By chance, I read two books about cold climates back-to-back. In some ways they are opposites, but in more ways they are similar, and both are good reads.
The reason why I am spending the fleeting Minnesota summer reading books about cold places is something you’ll have to ask my psychologist (if I had one). Maybe it’s just that it’s “safer” to read cold books during a warm summer. I certainly wouldn’t want to read them during the winter. It’s cold enough here then! That’s the best reason I’ve got for you.
The books are “Welcome to the Goddamn Ice Cube” by Blair Braverman and “South Pole Station” by Ashley Shelby.
Ways the books are opposite: Braverman’s book is nonfiction – a memoir set in northern climes like Norway and Alaska. Shelby’s book is fiction and is set in Antarctica. So we have opposite genres and opposite geography.
Ways the book are similar: They are both written by Midwestern women. Braverman now lives in Wisconsin and Shelby lives in Minnesota. They’re also both about women who have put themselves into challenging situations, socially and physically.
Braverman, a California native, traveled to Norway as a high school exchange student, and later as a folk school student, and still later as a museum curator of sorts in an isolated town there. She also lived on a glacier in Alaska, offering dogsled rides as part of a tourist business.
She chose Norway in high school to pursue her love of cold places, but had a bad experience (well, several bad experiences) with her host family father that made her fear men and question her own mettle.
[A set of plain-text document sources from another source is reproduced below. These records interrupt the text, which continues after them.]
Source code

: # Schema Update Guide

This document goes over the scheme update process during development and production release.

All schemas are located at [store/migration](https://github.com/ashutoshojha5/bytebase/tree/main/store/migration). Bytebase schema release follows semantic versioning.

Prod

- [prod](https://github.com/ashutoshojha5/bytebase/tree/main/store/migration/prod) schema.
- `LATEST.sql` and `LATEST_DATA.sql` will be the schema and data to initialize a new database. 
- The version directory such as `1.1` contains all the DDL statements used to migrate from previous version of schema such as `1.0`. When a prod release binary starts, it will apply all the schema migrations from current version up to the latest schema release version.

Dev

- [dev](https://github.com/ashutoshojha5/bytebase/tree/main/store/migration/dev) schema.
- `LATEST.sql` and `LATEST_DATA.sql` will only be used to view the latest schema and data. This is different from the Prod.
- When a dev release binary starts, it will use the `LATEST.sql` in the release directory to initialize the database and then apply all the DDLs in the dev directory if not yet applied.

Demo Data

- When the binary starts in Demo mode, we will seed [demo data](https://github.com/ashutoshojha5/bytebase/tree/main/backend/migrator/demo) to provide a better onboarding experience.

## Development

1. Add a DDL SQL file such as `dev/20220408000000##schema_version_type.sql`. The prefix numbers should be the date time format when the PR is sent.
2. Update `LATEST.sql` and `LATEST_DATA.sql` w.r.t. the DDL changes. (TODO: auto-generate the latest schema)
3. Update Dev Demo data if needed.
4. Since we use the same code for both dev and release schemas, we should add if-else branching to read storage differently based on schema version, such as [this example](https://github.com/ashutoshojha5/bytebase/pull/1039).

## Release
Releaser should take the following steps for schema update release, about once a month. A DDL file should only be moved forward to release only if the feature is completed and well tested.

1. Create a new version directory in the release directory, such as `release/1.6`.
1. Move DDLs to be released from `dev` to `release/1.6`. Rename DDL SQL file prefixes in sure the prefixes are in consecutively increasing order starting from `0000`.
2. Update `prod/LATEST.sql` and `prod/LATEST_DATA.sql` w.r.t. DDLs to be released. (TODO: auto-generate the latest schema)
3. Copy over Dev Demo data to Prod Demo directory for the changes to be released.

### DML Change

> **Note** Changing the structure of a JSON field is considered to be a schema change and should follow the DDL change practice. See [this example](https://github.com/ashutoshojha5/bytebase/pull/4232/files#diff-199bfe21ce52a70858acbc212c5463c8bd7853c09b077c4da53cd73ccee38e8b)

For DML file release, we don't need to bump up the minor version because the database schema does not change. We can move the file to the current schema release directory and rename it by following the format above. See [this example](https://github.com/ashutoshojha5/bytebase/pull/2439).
To prove her mettle, she later enrolled in the folk school to learn how to train sled dogs and survive outdoors in the North.
She writes, “What I feared most was men, and what I feared for was my body, and yet my body wanted men, and there was no answer for any of it. No, that wasn’t right. There was an answer for some of it. And that answer, I felt certain, was somewhere in the north, if I would only go and find it.”
The folk school is a community unto itself where she must prove herself and earn the respect of her teachers and fellow students. She learns her crafts well enough to later on get the job in Alaska, which is another isolated community encapsulated by and encamped on a glacier. This is where the book gets its title – the workers refer to the glacier as the “ice cube” and newbies are welcomed to the hard and challenging life on the “goddamn ice cube.”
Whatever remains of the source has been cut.